*** Block opens ***
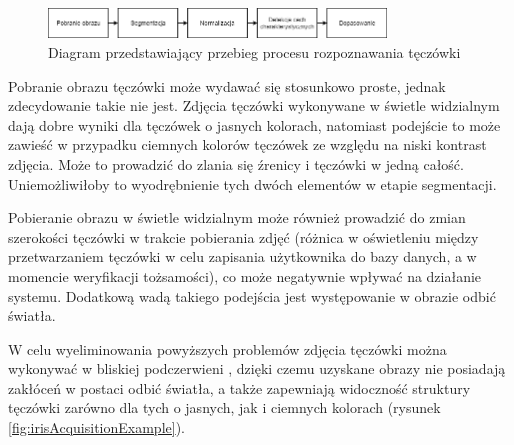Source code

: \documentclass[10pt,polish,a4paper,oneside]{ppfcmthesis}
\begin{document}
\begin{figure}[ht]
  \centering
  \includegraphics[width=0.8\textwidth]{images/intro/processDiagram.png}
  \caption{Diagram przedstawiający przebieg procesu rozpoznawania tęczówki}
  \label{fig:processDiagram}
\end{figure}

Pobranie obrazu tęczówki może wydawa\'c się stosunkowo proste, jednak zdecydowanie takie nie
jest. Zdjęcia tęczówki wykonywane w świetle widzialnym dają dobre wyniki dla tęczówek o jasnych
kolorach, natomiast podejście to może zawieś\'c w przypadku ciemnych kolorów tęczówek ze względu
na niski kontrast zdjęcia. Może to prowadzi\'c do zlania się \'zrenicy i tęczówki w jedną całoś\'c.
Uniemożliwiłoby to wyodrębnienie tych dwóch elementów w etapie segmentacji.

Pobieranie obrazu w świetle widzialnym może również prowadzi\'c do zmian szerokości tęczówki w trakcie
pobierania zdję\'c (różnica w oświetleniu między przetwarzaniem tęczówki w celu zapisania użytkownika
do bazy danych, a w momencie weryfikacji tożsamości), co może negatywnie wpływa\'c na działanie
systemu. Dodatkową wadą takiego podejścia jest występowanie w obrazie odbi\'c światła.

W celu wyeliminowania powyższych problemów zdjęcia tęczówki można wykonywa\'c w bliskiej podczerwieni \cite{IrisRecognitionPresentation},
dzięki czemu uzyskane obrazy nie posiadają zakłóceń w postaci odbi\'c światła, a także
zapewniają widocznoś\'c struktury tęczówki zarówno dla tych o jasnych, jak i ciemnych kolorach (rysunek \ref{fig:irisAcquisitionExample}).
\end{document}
*** Block closes ***
*** Block opens ***
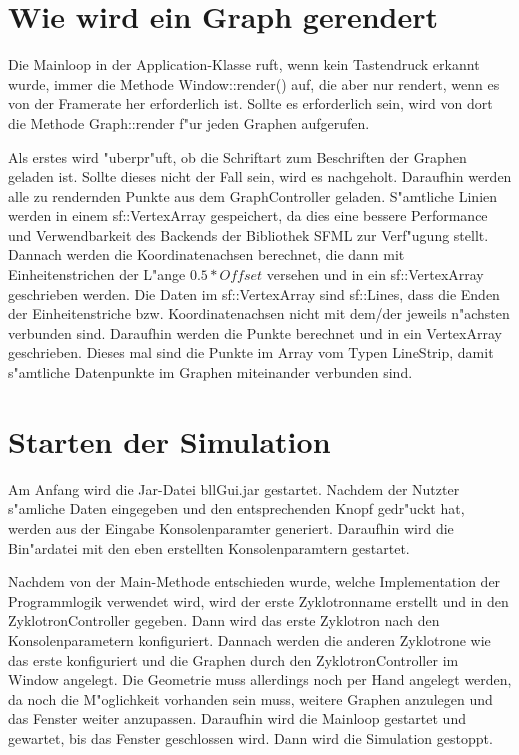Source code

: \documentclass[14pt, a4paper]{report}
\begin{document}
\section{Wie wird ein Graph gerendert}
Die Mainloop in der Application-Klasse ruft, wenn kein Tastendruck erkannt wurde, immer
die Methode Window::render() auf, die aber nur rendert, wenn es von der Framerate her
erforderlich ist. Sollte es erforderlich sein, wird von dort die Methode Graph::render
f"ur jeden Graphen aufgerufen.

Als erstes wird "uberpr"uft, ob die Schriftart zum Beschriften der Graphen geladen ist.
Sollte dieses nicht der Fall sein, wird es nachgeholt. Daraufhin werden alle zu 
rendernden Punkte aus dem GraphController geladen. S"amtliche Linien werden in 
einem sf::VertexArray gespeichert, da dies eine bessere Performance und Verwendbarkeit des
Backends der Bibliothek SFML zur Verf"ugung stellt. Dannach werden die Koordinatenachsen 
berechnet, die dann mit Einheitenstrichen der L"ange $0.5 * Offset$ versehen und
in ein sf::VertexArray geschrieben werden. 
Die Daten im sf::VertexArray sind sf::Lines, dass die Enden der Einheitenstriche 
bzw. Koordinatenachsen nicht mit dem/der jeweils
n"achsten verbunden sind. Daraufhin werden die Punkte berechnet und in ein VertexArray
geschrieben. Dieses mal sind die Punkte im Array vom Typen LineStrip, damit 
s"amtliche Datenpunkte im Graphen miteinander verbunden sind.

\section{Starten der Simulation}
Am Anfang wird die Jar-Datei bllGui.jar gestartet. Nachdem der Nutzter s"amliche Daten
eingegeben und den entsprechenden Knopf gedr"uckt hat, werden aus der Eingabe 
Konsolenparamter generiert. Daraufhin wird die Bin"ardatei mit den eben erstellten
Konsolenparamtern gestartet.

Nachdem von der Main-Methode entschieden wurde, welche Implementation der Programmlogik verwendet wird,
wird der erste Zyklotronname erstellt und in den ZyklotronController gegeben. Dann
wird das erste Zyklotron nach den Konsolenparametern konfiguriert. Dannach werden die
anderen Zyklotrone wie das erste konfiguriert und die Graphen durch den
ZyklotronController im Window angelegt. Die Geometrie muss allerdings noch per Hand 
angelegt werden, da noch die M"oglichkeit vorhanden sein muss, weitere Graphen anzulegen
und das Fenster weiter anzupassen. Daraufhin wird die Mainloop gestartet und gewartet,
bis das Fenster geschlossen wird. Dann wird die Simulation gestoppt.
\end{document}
*** Block closes ***
*** Block opens ***
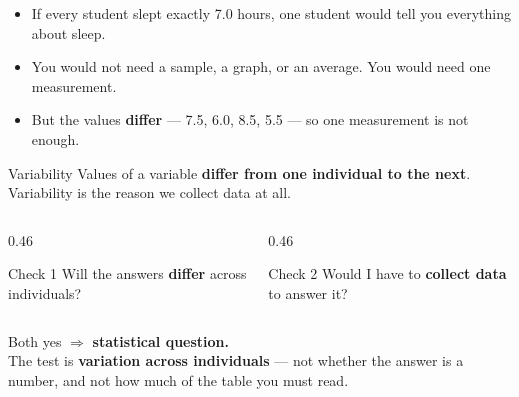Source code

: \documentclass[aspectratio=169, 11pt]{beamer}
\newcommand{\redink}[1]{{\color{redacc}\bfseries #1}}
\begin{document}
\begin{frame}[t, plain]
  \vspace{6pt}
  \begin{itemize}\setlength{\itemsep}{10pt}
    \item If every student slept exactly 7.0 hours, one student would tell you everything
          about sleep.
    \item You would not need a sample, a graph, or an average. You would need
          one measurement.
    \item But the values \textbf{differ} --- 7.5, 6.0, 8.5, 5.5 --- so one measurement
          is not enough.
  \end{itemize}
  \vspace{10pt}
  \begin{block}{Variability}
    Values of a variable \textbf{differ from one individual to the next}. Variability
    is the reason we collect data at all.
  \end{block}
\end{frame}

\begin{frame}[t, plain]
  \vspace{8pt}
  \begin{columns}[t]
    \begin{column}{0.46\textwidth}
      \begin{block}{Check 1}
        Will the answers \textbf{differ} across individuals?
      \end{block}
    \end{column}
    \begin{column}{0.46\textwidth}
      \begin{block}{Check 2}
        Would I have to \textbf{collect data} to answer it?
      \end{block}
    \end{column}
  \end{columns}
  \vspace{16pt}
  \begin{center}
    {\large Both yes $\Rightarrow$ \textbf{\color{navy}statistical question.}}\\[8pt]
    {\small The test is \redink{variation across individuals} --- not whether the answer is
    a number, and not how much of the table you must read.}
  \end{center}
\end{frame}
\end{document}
*** Block closes ***
■ BRIEF:
Among the records, find every line holding the word "tych" and copy it.

■ EXERCISE RESPONSE:
Uniemożliwiłoby to wyodrębnienie tych dwóch elementów w etapie segmentacji.
zapewniają widocznoś\'c struktury tęczówki zarówno dla tych o jasnych, jak i ciemnych kolorach (rysunek \ref{fig:irisAcquisitionExample}).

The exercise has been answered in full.